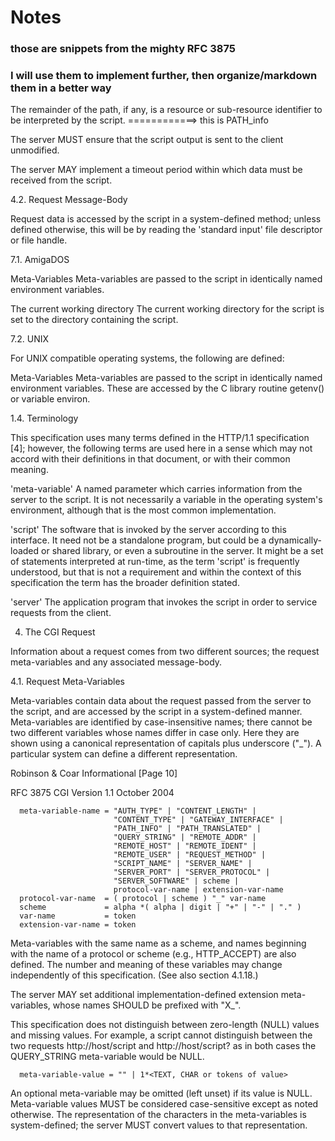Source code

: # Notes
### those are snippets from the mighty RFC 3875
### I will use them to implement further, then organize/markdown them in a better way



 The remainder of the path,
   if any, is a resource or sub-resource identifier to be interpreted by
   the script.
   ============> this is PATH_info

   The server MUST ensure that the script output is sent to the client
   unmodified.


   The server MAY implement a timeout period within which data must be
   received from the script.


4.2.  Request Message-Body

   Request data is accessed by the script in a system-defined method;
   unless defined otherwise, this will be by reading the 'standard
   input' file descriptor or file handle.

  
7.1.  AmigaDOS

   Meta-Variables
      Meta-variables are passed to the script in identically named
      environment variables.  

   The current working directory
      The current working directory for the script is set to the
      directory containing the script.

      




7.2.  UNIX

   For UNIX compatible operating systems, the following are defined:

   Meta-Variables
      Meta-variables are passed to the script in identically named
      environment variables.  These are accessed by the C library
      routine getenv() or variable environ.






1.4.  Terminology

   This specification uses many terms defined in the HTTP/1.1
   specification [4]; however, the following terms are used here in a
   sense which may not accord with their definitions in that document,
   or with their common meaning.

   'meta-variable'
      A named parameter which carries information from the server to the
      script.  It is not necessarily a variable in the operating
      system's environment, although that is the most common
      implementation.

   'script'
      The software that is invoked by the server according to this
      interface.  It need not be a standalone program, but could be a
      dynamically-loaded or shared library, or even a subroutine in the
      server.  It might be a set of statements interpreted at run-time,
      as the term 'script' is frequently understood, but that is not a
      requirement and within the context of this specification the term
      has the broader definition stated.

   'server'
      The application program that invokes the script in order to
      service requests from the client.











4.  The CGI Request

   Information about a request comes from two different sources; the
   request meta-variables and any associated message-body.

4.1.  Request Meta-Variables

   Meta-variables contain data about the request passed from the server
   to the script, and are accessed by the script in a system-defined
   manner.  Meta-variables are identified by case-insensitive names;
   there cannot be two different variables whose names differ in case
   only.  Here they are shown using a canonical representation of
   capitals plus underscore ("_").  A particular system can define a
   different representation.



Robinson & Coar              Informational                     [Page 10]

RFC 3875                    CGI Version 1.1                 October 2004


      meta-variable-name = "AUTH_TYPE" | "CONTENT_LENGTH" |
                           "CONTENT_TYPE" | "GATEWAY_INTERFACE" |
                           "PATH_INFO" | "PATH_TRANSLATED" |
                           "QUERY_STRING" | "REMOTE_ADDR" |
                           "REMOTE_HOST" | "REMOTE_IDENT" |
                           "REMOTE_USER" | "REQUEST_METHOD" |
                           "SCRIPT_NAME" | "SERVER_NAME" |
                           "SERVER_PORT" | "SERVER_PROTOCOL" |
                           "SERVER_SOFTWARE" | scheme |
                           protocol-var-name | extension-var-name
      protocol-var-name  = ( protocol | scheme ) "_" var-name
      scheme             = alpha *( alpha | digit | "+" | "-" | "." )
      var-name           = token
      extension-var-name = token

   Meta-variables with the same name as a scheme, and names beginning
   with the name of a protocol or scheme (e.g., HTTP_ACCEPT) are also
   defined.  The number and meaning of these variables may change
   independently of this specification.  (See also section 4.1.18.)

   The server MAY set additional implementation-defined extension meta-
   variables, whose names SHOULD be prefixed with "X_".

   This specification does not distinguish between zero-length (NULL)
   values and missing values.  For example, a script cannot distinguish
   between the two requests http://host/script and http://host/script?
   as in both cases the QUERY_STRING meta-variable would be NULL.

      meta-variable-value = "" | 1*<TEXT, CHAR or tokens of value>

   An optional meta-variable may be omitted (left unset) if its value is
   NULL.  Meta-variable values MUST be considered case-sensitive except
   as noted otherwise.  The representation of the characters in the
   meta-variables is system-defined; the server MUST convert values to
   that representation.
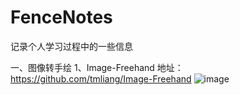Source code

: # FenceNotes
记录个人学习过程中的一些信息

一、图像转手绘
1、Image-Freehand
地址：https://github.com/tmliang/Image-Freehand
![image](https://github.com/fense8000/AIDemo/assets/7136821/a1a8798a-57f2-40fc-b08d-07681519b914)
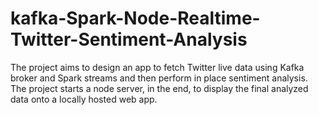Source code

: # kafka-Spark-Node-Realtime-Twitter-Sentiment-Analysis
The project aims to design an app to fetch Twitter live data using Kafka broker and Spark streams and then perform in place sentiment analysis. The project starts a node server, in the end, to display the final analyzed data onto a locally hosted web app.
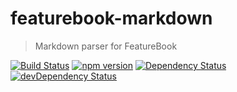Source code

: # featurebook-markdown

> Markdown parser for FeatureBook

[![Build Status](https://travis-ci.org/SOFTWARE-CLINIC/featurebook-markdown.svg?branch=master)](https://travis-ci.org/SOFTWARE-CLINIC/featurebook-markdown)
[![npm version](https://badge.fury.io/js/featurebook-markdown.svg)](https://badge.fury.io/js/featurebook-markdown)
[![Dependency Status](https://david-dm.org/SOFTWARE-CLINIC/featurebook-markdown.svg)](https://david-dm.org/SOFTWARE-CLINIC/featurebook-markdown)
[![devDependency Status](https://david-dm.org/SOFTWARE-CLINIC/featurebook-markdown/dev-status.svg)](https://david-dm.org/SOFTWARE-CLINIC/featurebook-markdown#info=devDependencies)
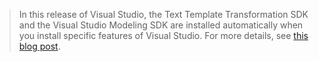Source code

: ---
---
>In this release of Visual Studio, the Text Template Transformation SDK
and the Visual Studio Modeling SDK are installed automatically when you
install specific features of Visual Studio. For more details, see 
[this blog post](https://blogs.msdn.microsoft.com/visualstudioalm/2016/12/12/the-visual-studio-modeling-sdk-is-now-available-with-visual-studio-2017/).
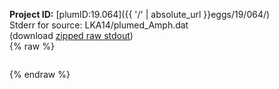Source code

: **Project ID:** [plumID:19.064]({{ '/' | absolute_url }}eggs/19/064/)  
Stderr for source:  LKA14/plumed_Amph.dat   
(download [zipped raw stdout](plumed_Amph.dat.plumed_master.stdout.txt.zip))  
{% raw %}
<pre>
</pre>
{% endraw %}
+--
TASK INSTRUCTIONS »
Once the pictures are removed, output the entries above exactly as given.

EXERCISE SOLUTION »
Source code

: # Notes
### those are snippets from the mighty RFC 3875
### I will use them to implement further, then organize/markdown them in a better way



 The remainder of the path,
   if any, is a resource or sub-resource identifier to be interpreted by
   the script.
   ============> this is PATH_info

   The server MUST ensure that the script output is sent to the client
   unmodified.


   The server MAY implement a timeout period within which data must be
   received from the script.


4.2.  Request Message-Body

   Request data is accessed by the script in a system-defined method;
   unless defined otherwise, this will be by reading the 'standard
   input' file descriptor or file handle.

  
7.1.  AmigaDOS

   Meta-Variables
      Meta-variables are passed to the script in identically named
      environment variables.  

   The current working directory
      The current working directory for the script is set to the
      directory containing the script.

      




7.2.  UNIX

   For UNIX compatible operating systems, the following are defined:

   Meta-Variables
      Meta-variables are passed to the script in identically named
      environment variables.  These are accessed by the C library
      routine getenv() or variable environ.






1.4.  Terminology

   This specification uses many terms defined in the HTTP/1.1
   specification [4]; however, the following terms are used here in a
   sense which may not accord with their definitions in that document,
   or with their common meaning.

   'meta-variable'
      A named parameter which carries information from the server to the
      script.  It is not necessarily a variable in the operating
      system's environment, although that is the most common
      implementation.

   'script'
      The software that is invoked by the server according to this
      interface.  It need not be a standalone program, but could be a
      dynamically-loaded or shared library, or even a subroutine in the
      server.  It might be a set of statements interpreted at run-time,
      as the term 'script' is frequently understood, but that is not a
      requirement and within the context of this specification the term
      has the broader definition stated.

   'server'
      The application program that invokes the script in order to
      service requests from the client.











4.  The CGI Request

   Information about a request comes from two different sources; the
   request meta-variables and any associated message-body.

4.1.  Request Meta-Variables

   Meta-variables contain data about the request passed from the server
   to the script, and are accessed by the script in a system-defined
   manner.  Meta-variables are identified by case-insensitive names;
   there cannot be two different variables whose names differ in case
   only.  Here they are shown using a canonical representation of
   capitals plus underscore ("_").  A particular system can define a
   different representation.



Robinson & Coar              Informational                     [Page 10]

RFC 3875                    CGI Version 1.1                 October 2004


      meta-variable-name = "AUTH_TYPE" | "CONTENT_LENGTH" |
                           "CONTENT_TYPE" | "GATEWAY_INTERFACE" |
                           "PATH_INFO" | "PATH_TRANSLATED" |
                           "QUERY_STRING" | "REMOTE_ADDR" |
                           "REMOTE_HOST" | "REMOTE_IDENT" |
                           "REMOTE_USER" | "REQUEST_METHOD" |
                           "SCRIPT_NAME" | "SERVER_NAME" |
                           "SERVER_PORT" | "SERVER_PROTOCOL" |
                           "SERVER_SOFTWARE" | scheme |
                           protocol-var-name | extension-var-name
      protocol-var-name  = ( protocol | scheme ) "_" var-name
      scheme             = alpha *( alpha | digit | "+" | "-" | "." )
      var-name           = token
      extension-var-name = token

   Meta-variables with the same name as a scheme, and names beginning
   with the name of a protocol or scheme (e.g., HTTP_ACCEPT) are also
   defined.  The number and meaning of these variables may change
   independently of this specification.  (See also section 4.1.18.)

   The server MAY set additional implementation-defined extension meta-
   variables, whose names SHOULD be prefixed with "X_".

   This specification does not distinguish between zero-length (NULL)
   values and missing values.  For example, a script cannot distinguish
   between the two requests http://host/script and http://host/script?
   as in both cases the QUERY_STRING meta-variable would be NULL.

      meta-variable-value = "" | 1*<TEXT, CHAR or tokens of value>

   An optional meta-variable may be omitted (left unset) if its value is
   NULL.  Meta-variable values MUST be considered case-sensitive except
   as noted otherwise.  The representation of the characters in the
   meta-variables is system-defined; the server MUST convert values to
   that representation.
Source code

: # FenceNotes
记录个人学习过程中的一些信息

一、图像转手绘
1、Image-Freehand
地址：https://github.com/tmliang/Image-Freehand
![image](https://github.com/fense8000/AIDemo/assets/7136821/a1a8798a-57f2-40fc-b08d-07681519b914)
Source code

: # kafka-Spark-Node-Realtime-Twitter-Sentiment-Analysis
The project aims to design an app to fetch Twitter live data using Kafka broker and Spark streams and then perform in place sentiment analysis. The project starts a node server, in the end, to display the final analyzed data onto a locally hosted web app.
Source code

: # featurebook-markdown

> Markdown parser for FeatureBook

[![Build Status](https://travis-ci.org/SOFTWARE-CLINIC/featurebook-markdown.svg?branch=master)](https://travis-ci.org/SOFTWARE-CLINIC/featurebook-markdown)
[![npm version](https://badge.fury.io/js/featurebook-markdown.svg)](https://badge.fury.io/js/featurebook-markdown)
[![Dependency Status](https://david-dm.org/SOFTWARE-CLINIC/featurebook-markdown.svg)](https://david-dm.org/SOFTWARE-CLINIC/featurebook-markdown)
[![devDependency Status](https://david-dm.org/SOFTWARE-CLINIC/featurebook-markdown/dev-status.svg)](https://david-dm.org/SOFTWARE-CLINIC/featurebook-markdown#info=devDependencies)
Source code

: ---
---
>In this release of Visual Studio, the Text Template Transformation SDK
and the Visual Studio Modeling SDK are installed automatically when you
install specific features of Visual Studio. For more details, see 
[this blog post](https://blogs.msdn.microsoft.com/visualstudioalm/2016/12/12/the-visual-studio-modeling-sdk-is-now-available-with-visual-studio-2017/).
Source code

: **Project ID:** [plumID:19.064]({{ '/' | absolute_url }}eggs/19/064/)  
Stderr for source:  LKA14/plumed_Amph.dat   
(download [zipped raw stdout](plumed_Amph.dat.plumed_master.stdout.txt.zip))  
{% raw %}
<pre>
</pre>
{% endraw %}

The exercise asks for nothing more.